Но лучшим подарком было письмо от Оли:
Дорогой Ромаша! Я теперь на жительстве в Саратове, у тетечкиной тети Людмилы Николаевны. Она очень ласковая, и я у нее за дочку. А жена дяди Сержанина, Дуня, как привезла меня, так я ее больше и не видала. Обещалась зайти, а не зашла. Я даже плакала от досады. К тетечке Наде нас с Людмилой Николаевной не пускают. Сколько ни ходили в тюремную контору, как ни просили, говорят — к ней нельзя. А еще я про вас с Акимкой в газете читала. И про вас, и про противного ротмистра Углянского. Очень смешно написано. Людмила Николаевна мне ту газету откуда-то приносила. Мы уж с ней смеялись-смеялись. Складно написано, как приговорки под пляс. Я заучивала, да не заучила, Людмила Николаевна газету унесла. Кое-чего только запомнила:
Охромеев-купец — тестюшка, А жандарм Углянский — зятюшка. Тесть казну на миллион накрыл, Зять на это и полглаза не открыл.
Дальше так:
А вот горкинских мальчишек, Ясноглазых ребятишек, И в злодеев и в воров оборотил И чудок было в тюрьму не посадил.
Больше ничего не запомнила. Людмила Николаевна сказала, что с Углянского жандармский мундир снимут, а солдатскую шинель оденут и на войну угонят...
Макарыч каждый день получает газету.
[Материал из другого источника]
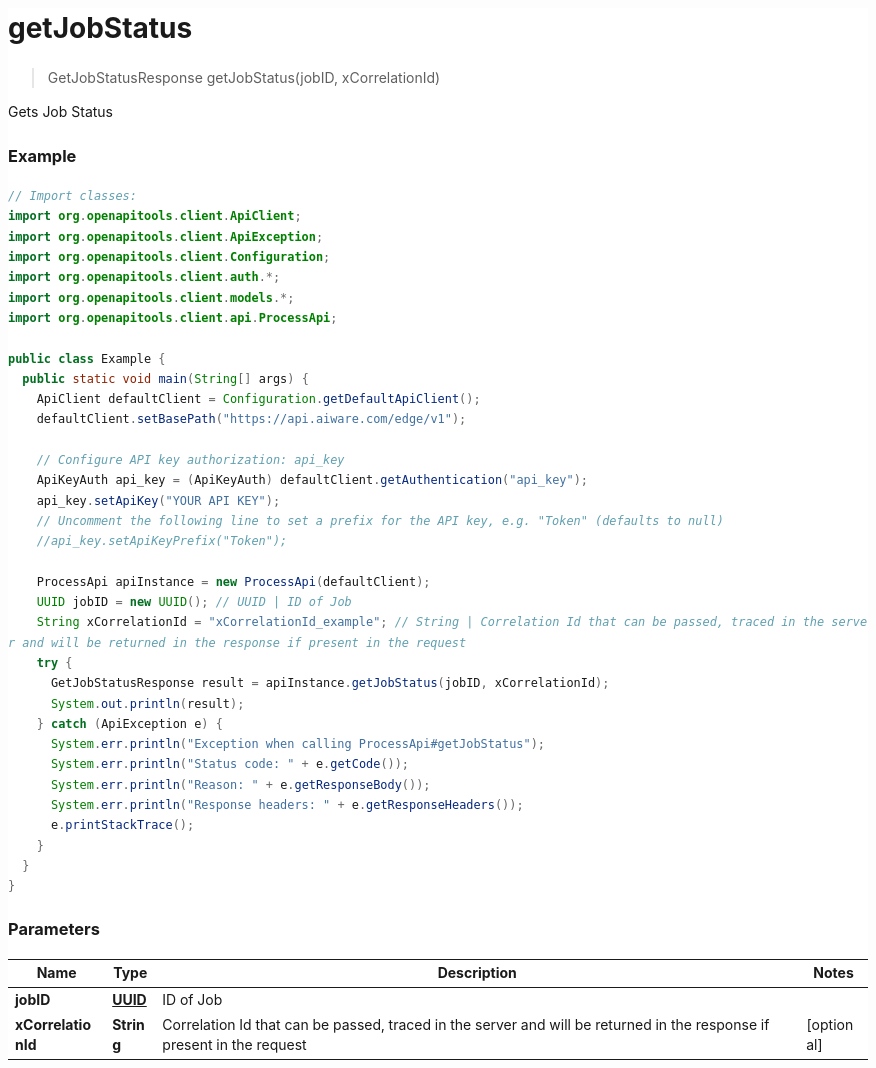 <a name="getJobStatus"></a>
# **getJobStatus**
> GetJobStatusResponse getJobStatus(jobID, xCorrelationId)

Gets Job Status

### Example
```java
// Import classes:
import org.openapitools.client.ApiClient;
import org.openapitools.client.ApiException;
import org.openapitools.client.Configuration;
import org.openapitools.client.auth.*;
import org.openapitools.client.models.*;
import org.openapitools.client.api.ProcessApi;

public class Example {
  public static void main(String[] args) {
    ApiClient defaultClient = Configuration.getDefaultApiClient();
    defaultClient.setBasePath("https://api.aiware.com/edge/v1");
    
    // Configure API key authorization: api_key
    ApiKeyAuth api_key = (ApiKeyAuth) defaultClient.getAuthentication("api_key");
    api_key.setApiKey("YOUR API KEY");
    // Uncomment the following line to set a prefix for the API key, e.g. "Token" (defaults to null)
    //api_key.setApiKeyPrefix("Token");

    ProcessApi apiInstance = new ProcessApi(defaultClient);
    UUID jobID = new UUID(); // UUID | ID of Job
    String xCorrelationId = "xCorrelationId_example"; // String | Correlation Id that can be passed, traced in the server and will be returned in the response if present in the request
    try {
      GetJobStatusResponse result = apiInstance.getJobStatus(jobID, xCorrelationId);
      System.out.println(result);
    } catch (ApiException e) {
      System.err.println("Exception when calling ProcessApi#getJobStatus");
      System.err.println("Status code: " + e.getCode());
      System.err.println("Reason: " + e.getResponseBody());
      System.err.println("Response headers: " + e.getResponseHeaders());
      e.printStackTrace();
    }
  }
}
```

### Parameters

Name | Type | Description  | Notes
------------- | ------------- | ------------- | -------------
 **jobID** | [**UUID**](.md)| ID of Job |
 **xCorrelationId** | **String**| Correlation Id that can be passed, traced in the server and will be returned in the response if present in the request | [optional]
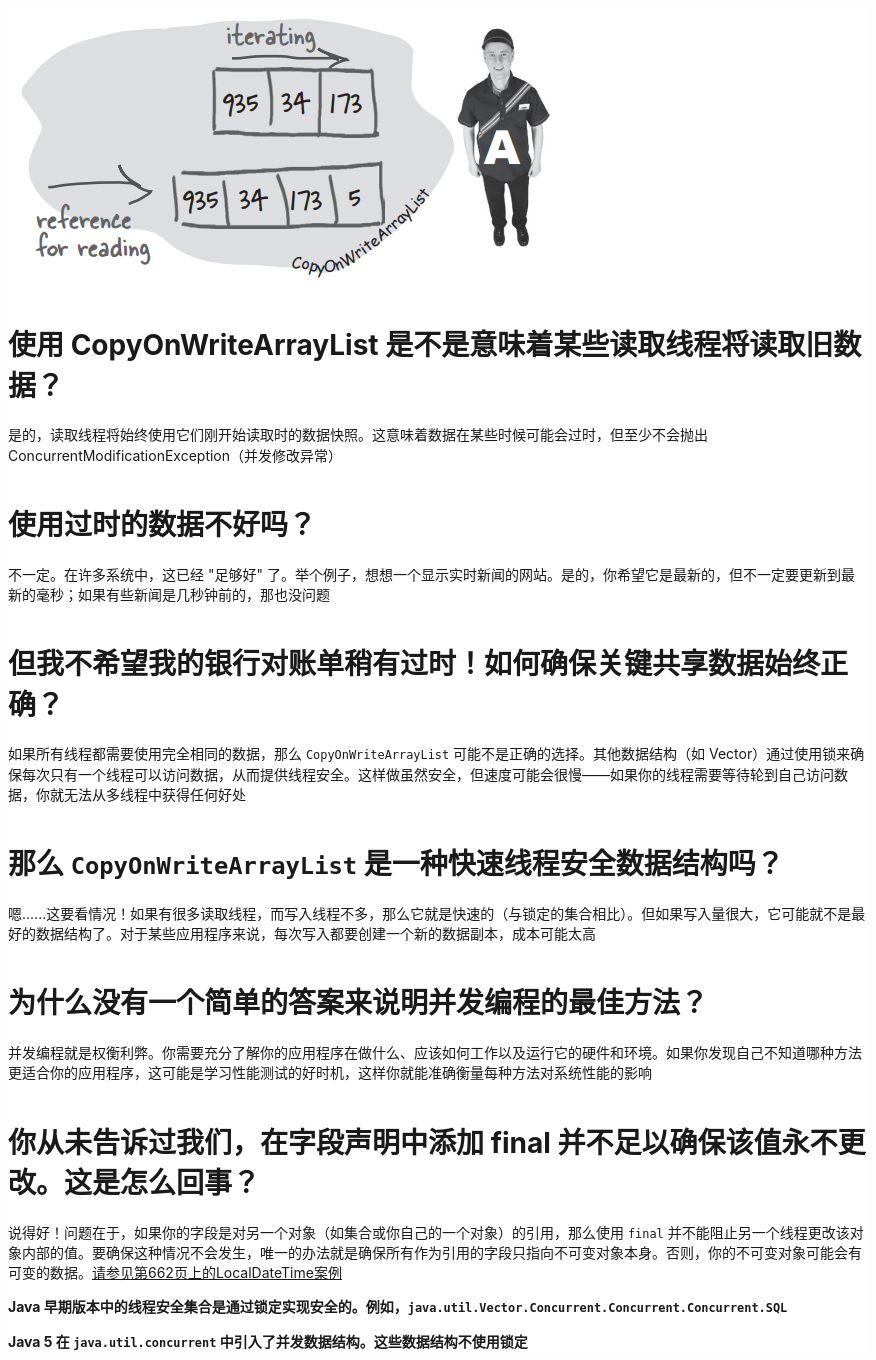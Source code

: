 ![630](./javaimg/630.png)

# 使用 CopyOnWriteArrayList 是不是意味着某些读取线程将读取旧数据？

是的，读取线程将始终使用它们刚开始读取时的数据快照。这意味着数据在某些时候可能会过时，但至少不会抛出ConcurrentModificationException（并发修改异常）

# 使用过时的数据不好吗？

不一定。在许多系统中，这已经 "足够好" 了。举个例子，想想一个显示实时新闻的网站。是的，你希望它是最新的，但不一定要更新到最新的毫秒；如果有些新闻是几秒钟前的，那也没问题

# 但我不希望我的银行对账单稍有过时！如何确保关键共享数据始终正确？

如果所有线程都需要使用完全相同的数据，那么 `CopyOnWriteArrayList` 可能不是正确的选择。其他数据结构（如 Vector）通过使用锁来确保每次只有一个线程可以访问数据，从而提供线程安全。这样做虽然安全，但速度可能会很慢——如果你的线程需要等待轮到自己访问数据，你就无法从多线程中获得任何好处

# 那么 `CopyOnWriteArrayList` 是一种快速线程安全数据结构吗？

嗯......这要看情况！如果有很多读取线程，而写入线程不多，那么它就是快速的（与锁定的集合相比）。但如果写入量很大，它可能就不是最好的数据结构了。对于某些应用程序来说，每次写入都要创建一个新的数据副本，成本可能太高

# 为什么没有一个简单的答案来说明并发编程的最佳方法？

并发编程就是权衡利弊。你需要充分了解你的应用程序在做什么、应该如何工作以及运行它的硬件和环境。如果你发现自己不知道哪种方法更适合你的应用程序，这可能是学习性能测试的好时机，这样你就能准确衡量每种方法对系统性能的影响

# 你从未告诉过我们，在字段声明中添加 final 并不足以确保该值永不更改。这是怎么回事？

说得好！问题在于，如果你的字段是对另一个对象（如集合或你自己的一个对象）的引用，那么使用 `final` 并不能阻止另一个线程更改该对象内部的值。要确保这种情况不会发生，唯一的办法就是确保所有作为引用的字段只指向不可变对象本身。否则，你的不可变对象可能会有可变的数据。[请参见第662页上的LocalDateTime案例](#共享数据的更多问题)

**Java 早期版本中的线程安全集合是通过锁定实现安全的。例如，`java.util.Vector.Concurrent.Concurrent.Concurrent.SQL`**

**Java 5 在 `java.util.concurrent` 中引入了并发数据结构。这些数据结构不使用锁定**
Прочитать, что в ней написано про нас с Акимкой так хотелось, что я не выдержал и побежал к нему.
—Да ведь я этой газеты не получаю, Ромашка,— рассмеялся он.
А Углянского правда на войну угонят?
Едва ли. А вот из Балакова он уехал без аксельбантов.
Совсем уехал? — обрадовался я.
В эту минуту резко громыхнула щеколда на двери сенец, и в горницу вбежал Акимка:
—Мы с бабанькой приехали! Встречайте. А я домой побегу! — И он тут же исчез.